══ Information provided ══

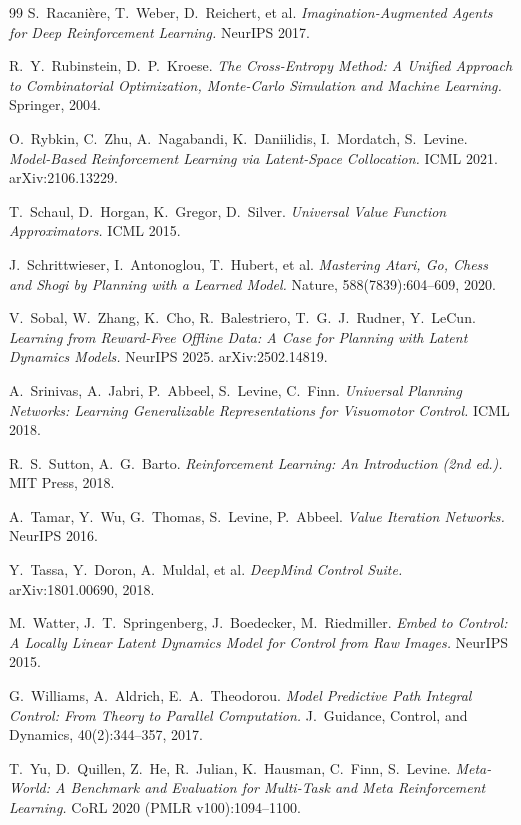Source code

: \documentclass{article}
\begin{document}
\begin{thebibliography}{99}
S.~Racani{\`e}re, T.~Weber, D.~Reichert, et al.
\emph{Imagination-Augmented Agents for Deep Reinforcement Learning.}
NeurIPS 2017.

R.~Y.~Rubinstein, D.~P.~Kroese.
\emph{The Cross-Entropy Method: A Unified Approach to Combinatorial Optimization, Monte-Carlo Simulation and Machine Learning.}
Springer, 2004.

O.~Rybkin, C.~Zhu, A.~Nagabandi, K.~Daniilidis, I.~Mordatch, S.~Levine.
\emph{Model-Based Reinforcement Learning via Latent-Space Collocation.}
ICML 2021. arXiv:2106.13229.

T.~Schaul, D.~Horgan, K.~Gregor, D.~Silver.
\emph{Universal Value Function Approximators.}
ICML 2015.

J.~Schrittwieser, I.~Antonoglou, T.~Hubert, et al.
\emph{Mastering Atari, Go, Chess and Shogi by Planning with a Learned Model.}
Nature, 588(7839):604--609, 2020.

V.~Sobal, W.~Zhang, K.~Cho, R.~Balestriero, T.~G.~J.~Rudner, Y.~LeCun.
\emph{Learning from Reward-Free Offline Data: A Case for Planning with Latent Dynamics Models.}
NeurIPS 2025. arXiv:2502.14819.

A.~Srinivas, A.~Jabri, P.~Abbeel, S.~Levine, C.~Finn.
\emph{Universal Planning Networks: Learning Generalizable Representations for Visuomotor Control.}
ICML 2018.

R.~S.~Sutton, A.~G.~Barto.
\emph{Reinforcement Learning: An Introduction (2nd ed.).}
MIT Press, 2018.

A.~Tamar, Y.~Wu, G.~Thomas, S.~Levine, P.~Abbeel.
\emph{Value Iteration Networks.}
NeurIPS 2016.

Y.~Tassa, Y.~Doron, A.~Muldal, et al.
\emph{DeepMind Control Suite.}
arXiv:1801.00690, 2018.

M.~Watter, J.~T.~Springenberg, J.~Boedecker, M.~Riedmiller.
\emph{Embed to Control: A Locally Linear Latent Dynamics Model for Control from Raw Images.}
NeurIPS 2015.

G.~Williams, A.~Aldrich, E.~A.~Theodorou.
\emph{Model Predictive Path Integral Control: From Theory to Parallel Computation.}
J.~Guidance, Control, and Dynamics, 40(2):344--357, 2017.

T.~Yu, D.~Quillen, Z.~He, R.~Julian, K.~Hausman, C.~Finn, S.~Levine.
\emph{Meta-World: A Benchmark and Evaluation for Multi-Task and Meta Reinforcement Learning.}
CoRL 2020 (PMLR v100):1094--1100.


\end{thebibliography}
\end{document}
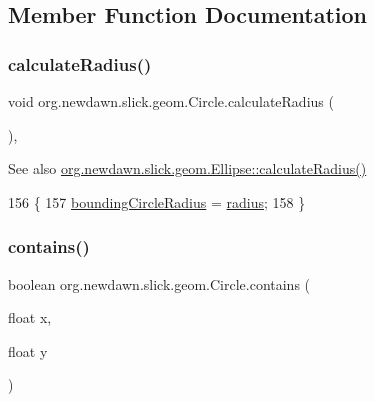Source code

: \subsection{Member Function Documentation}
\mbox{\label{classorg_1_1newdawn_1_1slick_1_1geom_1_1_circle_a48d58271dc65a8c401709864242cdb44}} 
\subsubsection{\texorpdfstring{calculate\+Radius()}{calculateRadius()}}
{\footnotesize\ttfamily void org.\+newdawn.\+slick.\+geom.\+Circle.\+calculate\+Radius (\begin{DoxyParamCaption}{ }\end{DoxyParamCaption})\hspace{0.3cm}{\ttfamily [inline]}, {\ttfamily [protected]}}

\begin{DoxySeeAlso}{See also}
\mbox{\hyperlink{classorg_1_1newdawn_1_1slick_1_1geom_1_1_ellipse_afef98fdf029020ec2289de898db6ec16}{org.\+newdawn.\+slick.\+geom.\+Ellipse\+::calculate\+Radius()}} 
\end{DoxySeeAlso}

\begin{DoxyCode}
156                                      \{
157         \mbox{\hyperlink{classorg_1_1newdawn_1_1slick_1_1geom_1_1_shape_ac89bf2b9c93a7294b49797fc7a054c11}{boundingCircleRadius}} = \mbox{\hyperlink{classorg_1_1newdawn_1_1slick_1_1geom_1_1_circle_a4ca88ec1c6b329912a60e4dd02ccdf5a}{radius}};
158     \}
\end{DoxyCode}
\mbox{\label{classorg_1_1newdawn_1_1slick_1_1geom_1_1_circle_aaab616d4b6e3009c427c96126f25aeb2}} 
\subsubsection{\texorpdfstring{contains()}{contains()}\hspace{0.1cm}{\footnotesize\ttfamily [1/2]}}
{\footnotesize\ttfamily boolean org.\+newdawn.\+slick.\+geom.\+Circle.\+contains (\begin{DoxyParamCaption}\item[{float}]{x,  }\item[{float}]{y }\end{DoxyParamCaption})\hspace{0.3cm}{\ttfamily [inline]}}

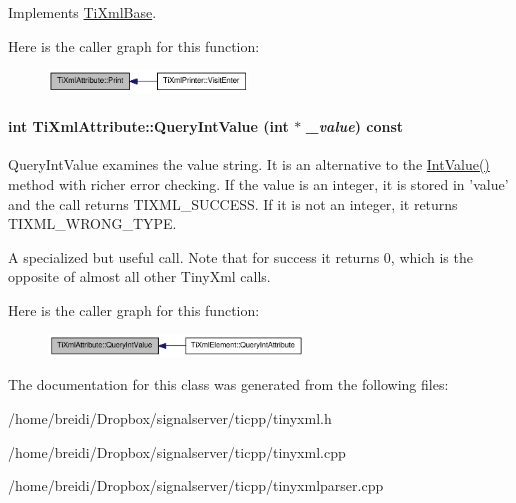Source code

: Implements \hyperlink{class_ti_xml_base_a0de56b3f2ef14c65091a3b916437b512}{TiXmlBase}.

Here is the caller graph for this function:\nopagebreak
\begin{figure}[H]
\begin{center}
\leavevmode
\includegraphics[width=151pt]{class_ti_xml_attribute_acc04956c1d5c4c31fe74f7a7528d109a_icgraph}
\end{center}
\end{figure}
\hypertarget{class_ti_xml_attribute_ad6c93088ee21af41a107931223339344}{
\paragraph[{QueryIntValue}]{\setlength{\rightskip}{0pt plus 5cm}int TiXmlAttribute::QueryIntValue (int $\ast$ {\em \_\-value}) const}\hfill}
\label{class_ti_xml_attribute_ad6c93088ee21af41a107931223339344}
QueryIntValue examines the value string. It is an alternative to the \hyperlink{class_ti_xml_attribute_aa1a20ad59dc7e89a0ab265396360d50f}{IntValue()} method with richer error checking. If the value is an integer, it is stored in 'value' and the call returns TIXML\_\-SUCCESS. If it is not an integer, it returns TIXML\_\-WRONG\_\-TYPE.

A specialized but useful call. Note that for success it returns 0, which is the opposite of almost all other TinyXml calls. 

Here is the caller graph for this function:\nopagebreak
\begin{figure}[H]
\begin{center}
\leavevmode
\includegraphics[width=192pt]{class_ti_xml_attribute_ad6c93088ee21af41a107931223339344_icgraph}
\end{center}
\end{figure}


The documentation for this class was generated from the following files:\begin{DoxyCompactItemize}
\item 
/home/breidi/Dropbox/signalserver/ticpp/tinyxml.h\item 
/home/breidi/Dropbox/signalserver/ticpp/tinyxml.cpp\item 
/home/breidi/Dropbox/signalserver/ticpp/tinyxmlparser.cpp\end{DoxyCompactItemize}
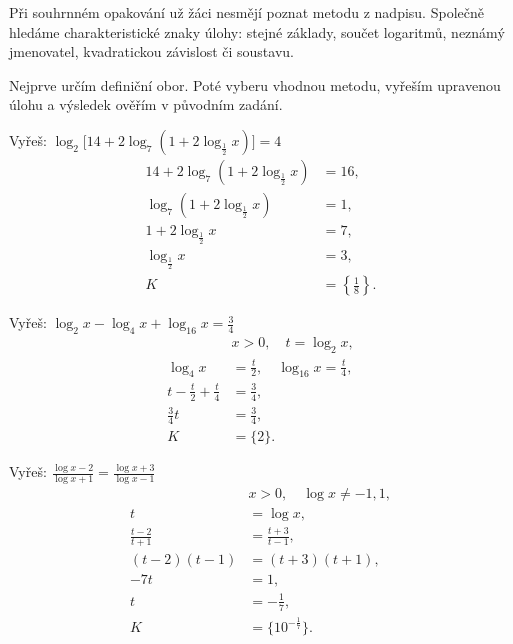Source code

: \documentclass[11pt,a4paper]{article}
\begin{document}
Při souhrnném opakování už žáci nesmějí poznat metodu z nadpisu. Společně hledáme charakteristické znaky úlohy: stejné základy, součet logaritmů, neznámý jmenovatel, kvadratickou závislost či soustavu.

Nejprve určím definiční obor. Poté vyberu vhodnou metodu, vyřeším upravenou úlohu a výsledek ověřím v původním zadání.


\begin{prikladReseniBox}[title={Příklad 1}]
Vyřeš: $\displaystyle \log_2\bigl[14+2\log_7(1+2\log_{\frac12}x)\bigr]=4$
\tcblower
\[
\begin{aligned}
14+2\log_7(1+2\log_{\frac12}x)&=16,\\
\log_7(1+2\log_{\frac12}x)&=1,\\
1+2\log_{\frac12}x&=7,\\
\log_{\frac12}x&=3,\\
K&=\left\{\frac18\right\}.
\end{aligned}
\]
\end{prikladReseniBox}
\begin{prikladReseniBox}[title={Příklad 2}]
Vyřeš: $\displaystyle \log_2 x-\log_4 x+\log_{16}x=\frac34$
\tcblower
\[
\begin{aligned}
&x>0,\quad t=\log_2x,\\
\log_4x&=\frac{t}{2},\quad\log_{16}x=\frac{t}{4},\\
t-\frac t2+\frac t4&=\frac34,\\
\frac34 t&=\frac34,\\
K&=\{2\}.
\end{aligned}
\]
\end{prikladReseniBox}
\begin{prikladReseniBox}[title={Příklad 3}]
Vyřeš: $\displaystyle \frac{\log x-2}{\log x+1}=\frac{\log x+3}{\log x-1}$
\tcblower
\[
\begin{aligned}
&x>0,\quad\log x\ne-1,1,\\
t&=\log x,\\
\frac{t-2}{t+1}&=\frac{t+3}{t-1},\\
(t-2)(t-1)&=(t+3)(t+1),\\
-7t&=1,\\
t&=-\frac17,\\
K&=\{10^{-\frac17}\}.
\end{aligned}
\]
\end{prikladReseniBox}
\end{document}
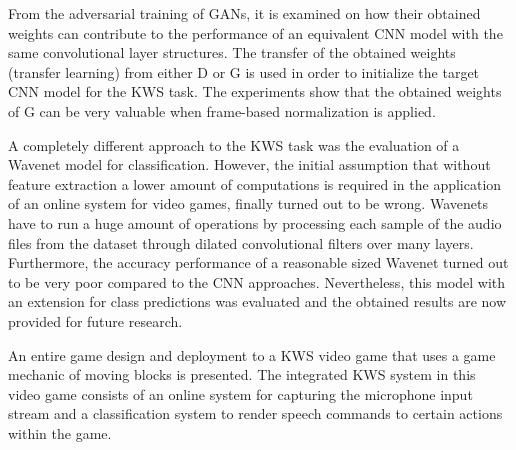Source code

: From the adversarial training of GANs, it is examined on how their obtained weights can contribute to the performance of an equivalent CNN model with the same convolutional layer structures.
The transfer of the obtained weights (transfer learning) from either D or G is used in order to initialize the target CNN model for the KWS task.
The experiments show that the obtained weights of G can be very valuable when frame-based normalization is applied.

A completely different approach to the KWS task was the evaluation of a Wavenet \cite{Oord2016} model for classification.
However, the initial assumption that without feature extraction a lower amount of computations is required in the application of an online system for video games, finally turned out to be wrong.
Wavenets have to run a huge amount of operations by processing each sample of the audio files from the dataset through dilated convolutional filters over many layers.
Furthermore, the accuracy performance of a reasonable sized Wavenet turned out to be very poor compared to the CNN approaches.
Nevertheless, this model with an extension for class predictions was evaluated and the obtained results are now provided for future research.

An entire game design and deployment to a KWS video game that uses a game mechanic of moving blocks is presented.
The integrated KWS system in this video game consists of an online system for capturing the microphone input stream and a classification system to render speech commands to certain actions within the game.
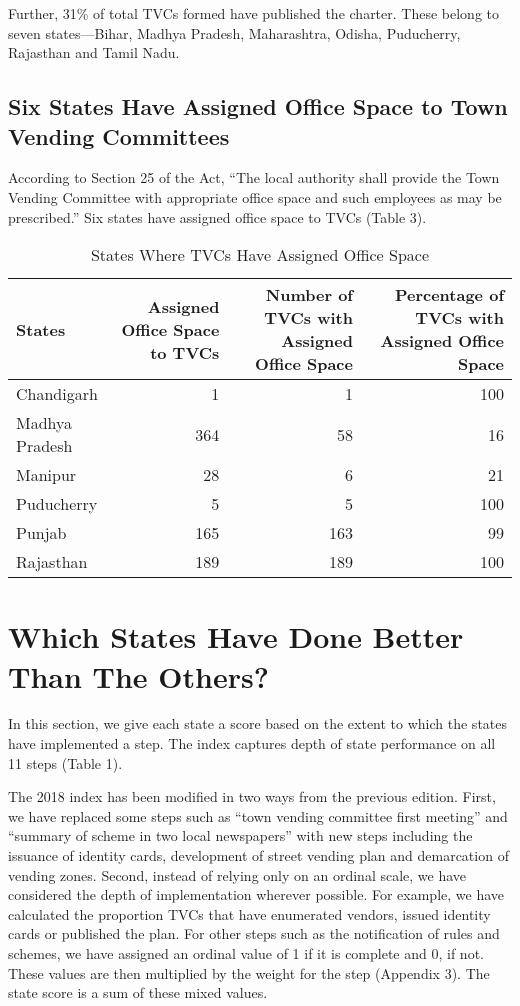 \documentclass[a4paper, 12pt, twoside]{article}
\begin{document}
	Further, 31\% of total TVCs formed have published the charter. These belong to seven states—Bihar, Madhya Pradesh, Maharashtra, Odisha, Puducherry, Rajasthan and Tamil Nadu.

\subsection{Six States Have Assigned Office Space to Town Vending Committees}
	According to Section 25 of the Act, “The local authority shall provide the Town Vending Committee with appropriate office space and such employees as may be prescribed.” Six states have assigned office space to TVCs (Table 3).
	
\begin{table}[htpb]
\caption{States Where TVCs Have Assigned Office Space}
\begin{tabular}{ l  r r r } %
\toprule
States & \multicolumn{1}{p{9em}}{Assigned Office Space to TVCs} & \multicolumn{1}{p{9em}}{Number of TVCs with Assigned Office Space} & \multicolumn{1}{p{9em}}{Percentage of TVCs with Assigned Office Space}\\
\midrule
Chandigarh & 1 & 1 & 100\\
Madhya Pradesh & 364 & 58 & 16\\
Manipur & 28 & 6 & 21\\
Puducherry & 5 & 5 & 100\\
Punjab & 165 & 163 & 99\\
Rajasthan & 189 & 189 & 100\\
\bottomrule 
\end{tabular}
\end{table}

\section{Which States Have Done Better Than The Others?}
In this section, we give each state a score based on the extent to which the states have implemented a step. The index captures depth of state performance on all 11 steps (Table 1). 

	The 2018 index has been modified in two ways from the previous edition. First, we have replaced some steps such as “town vending committee first meeting”  and “summary of scheme in two local newspapers” with new steps including the issuance of identity cards, development of street vending plan and demarcation of vending zones. Second, instead of relying only on an ordinal scale, we have considered the depth of implementation wherever possible. For example, we have calculated the proportion TVCs that have enumerated vendors, issued identity cards or published the plan. For other steps such as the notification of rules and schemes, we have assigned an ordinal value of 1 if it is complete and 0, if not. These values are then multiplied by the weight for the step (Appendix 3). The state score is a sum of these mixed values. 
\end{document}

═══

_Task requirements_:
Reproduce all lines from the records above that include the word "displaystyle".

_Task answer_:
Vyřeš: $\displaystyle \log_2\bigl[14+2\log_7(1+2\log_{\frac12}x)\bigr]=4$
Vyřeš: $\displaystyle \log_2 x-\log_4 x+\log_{16}x=\frac34$
Vyřeš: $\displaystyle \frac{\log x-2}{\log x+1}=\frac{\log x+3}{\log x-1}$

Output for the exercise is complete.